World Cup 2015: ICC to punish misbehaving players at WC
ICC chief executive Dave Richardson has warned players that overtly aggressive on-field behaviour during the World Cup would result in severe punishments
Sydney:The International Cricket Council's (ICC) chief executive officer David Richardson Tuesday warned players that their failure to follow the governing body's Code of Conduct during the World Cup would result in severe punishments.
A usually calm Ishant Sharma lost his cool when he got into a nasty war or words with Pakistan keeper-batsman Kamran Akmal during the Indo-Pak clash in Bangalore in December 2012. As they hurled abuses at each other in the middle of the pitch, the umpires and few teammates had to try and separate the two.

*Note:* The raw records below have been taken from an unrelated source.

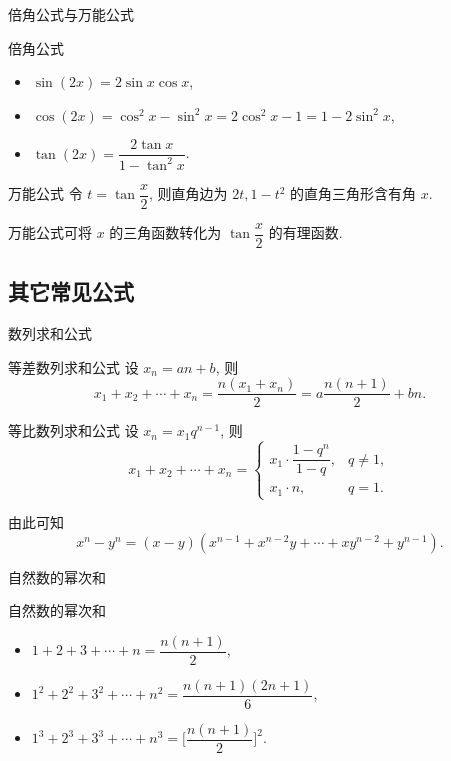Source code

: \begin{frame}{倍角公式与万能公式}
	\onslide<+->
	\begin{main}{倍角公式}
		\begin{itemize}
			\item $\sin(2x)=2\sin x\cos x$,
			\item $\cos(2x)=\cos^2x-\sin^2x=2\cos^2x-1=1-2\sin^2x$,
			\item $\tan(2x)=\dfrac{2\tan x}{1-\tan^2x}$.
		\end{itemize}
	\end{main}
	\onslide<+->
	\begin{main}{万能公式}
		令 $t=\tan\dfrac x2$, 则直角边为 $2t,1-t^2$ 的直角三角形含有角 $x$.
		\onslide<+->{由于斜边是 $1+t^2$, 因此
		\[\sin x=\frac{2t}{1+t^2},\quad
			\cos x=\frac{1-t^2}{1+t^2},\quad
			\tan x=\frac{2t}{1-t^2}.\]}
	\end{main}
	\onslide<+->
	万能公式可将 $x$ 的三角函数转化为 $\tan \dfrac x2$ 的有理函数.
\end{frame}

\subsection{其它常见公式}

\begin{frame}{数列求和公式}
	\onslide<+->
	\begin{main}{等差数列求和公式}
		设 $x_n=an+b$, 则
		\[x_1+x_2+\cdots+x_n=\frac{n(x_1+x_n)}2=a\frac{n(n+1)}2+bn.\]
	\end{main}
	\onslide<+->
	\begin{main}{等比数列求和公式}
		设 $x_n=x_1 q^{n-1}$, 则
		\[x_1+x_2+\cdots+x_n=\begin{cases}
			x_1\cdot\dfrac{1-q^n}{1-q},& q\neq 1,\\
			x_1\cdot n, & q=1.
		\end{cases}\]
	\end{main}
	\onslide<+->
	由此可知
	\[x^n-y^n=(x-y)(x^{n-1}+x^{n-2}y+\cdots+xy^{n-2}+y^{n-1}).\]
\end{frame}


\begin{frame}{自然数的幂次和}
	\onslide<+->
	\begin{main}{自然数的幂次和}
		\begin{itemize}
			\item $1+2+3+\cdots+n=\dfrac{n(n+1)}2$,
			\item $1^2+2^2+3^2+\cdots+n^2=\dfrac{n(n+1)(2n+1)}6$,
			\item $1^3+2^3+3^3+\cdots+n^3=\biggl[\dfrac{n(n+1)}2\biggr]^2$.
		\end{itemize}
	\end{main}
\end{frame}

File Pic
“That issue has been addressed at all the pre-event team briefings. I suppose it started a few months back. The behaviour in some matches by some players was deemed to be unacceptable, and not a good example to young fans watching the game,” Richardson was quoted as saying by ESPNcricinfo Tuesday.

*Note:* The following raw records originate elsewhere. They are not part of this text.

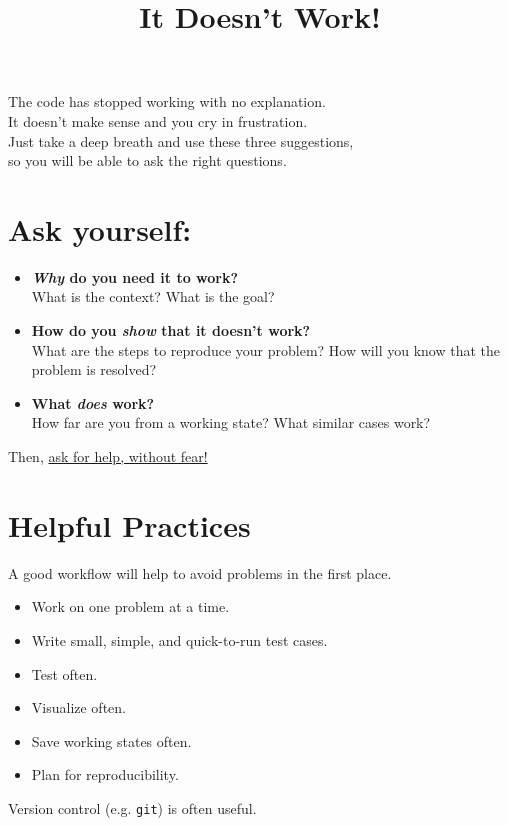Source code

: \documentclass{article}
\title{\textbf{It Doesn't Work!}}
\date{}
\author{}
\begin{document}
\maketitle
\vspace{-50pt}

\begin{center}
The code has stopped working with no explanation.\\
It doesn't make sense and you cry in frustration.\\
Just take a deep breath and use these three suggestions,\\
so you will be able to ask the right questions.\\
\end{center}

\section*{Ask yourself:}
\begin{itemize}
\item \textbf{\emph{Why} do you need it to work?}\\
What is the context?
What is the goal?

\item \textbf{How do you \emph{show} that it doesn't work?}\\
What are the steps to reproduce your problem?
How will you know that the problem is resolved?

\item \textbf{What \emph{does} work?}\\
How far are you from a working state?
What similar cases work?
\end{itemize}

Then, \underline{ask for help, without fear!}

\vspace{10pt}

\section*{Helpful Practices}
A good workflow will help to avoid problems in the first place.
\begin{itemize}
\item Work on one problem at a time.
\item Write small, simple, and quick-to-run test cases.
\item Test often.
\item Visualize often.
\item Save working states often.
\item Plan for reproducibility.
\end{itemize}
Version control (e.g. \texttt{git}) is often useful.
\end{document}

Richardson added that the crackdown had already begun and he hoped that everyone "will be treated equally and fairly".
Australian opener David Warner and pacer Mitchell Starc were respectively fined and reprimanded for separate incidents against India in a recently-held tri-series also featuring England.
"I think there has been something like 12, 13 Code of Conduct charges laid in the last few months," he said.
"So the crackdown has already started. The teams are going to be told that the umpires intend to remain firm, that the penalties handed out by the match referees will perhaps be a little bit more serious, or higher than before, but that hopefully everyone will be treated equally and fairly."
Richardson, however, said the matter was not prevalent at the top level but added it was about "a few individuals" crossing the line in "a few" matches.
"Player behaviour generally, and teams like New Zealand in particular, Sri Lanka, South Africa, the majority have been very good," he said.
"So we’re not expecting too much trouble. Hopefully those who tend to get a little bit too excited on occasions will keep their calm."
Asked whether the threat of suspension might serve as a more effective deterrent, Richardson replied: “I think it will be. We’re talking about, in most cases, heat of the moment exchanges.”
"Circumstances differ from time to time. For a first offence you’ll likely end up with a fine, which I think no player likes - handing back most of his match fee," he added.
"But certainly a repeat offence, not only in this tournament but maybe some players already sitting with some offences behind their name, will be punished with a suspension."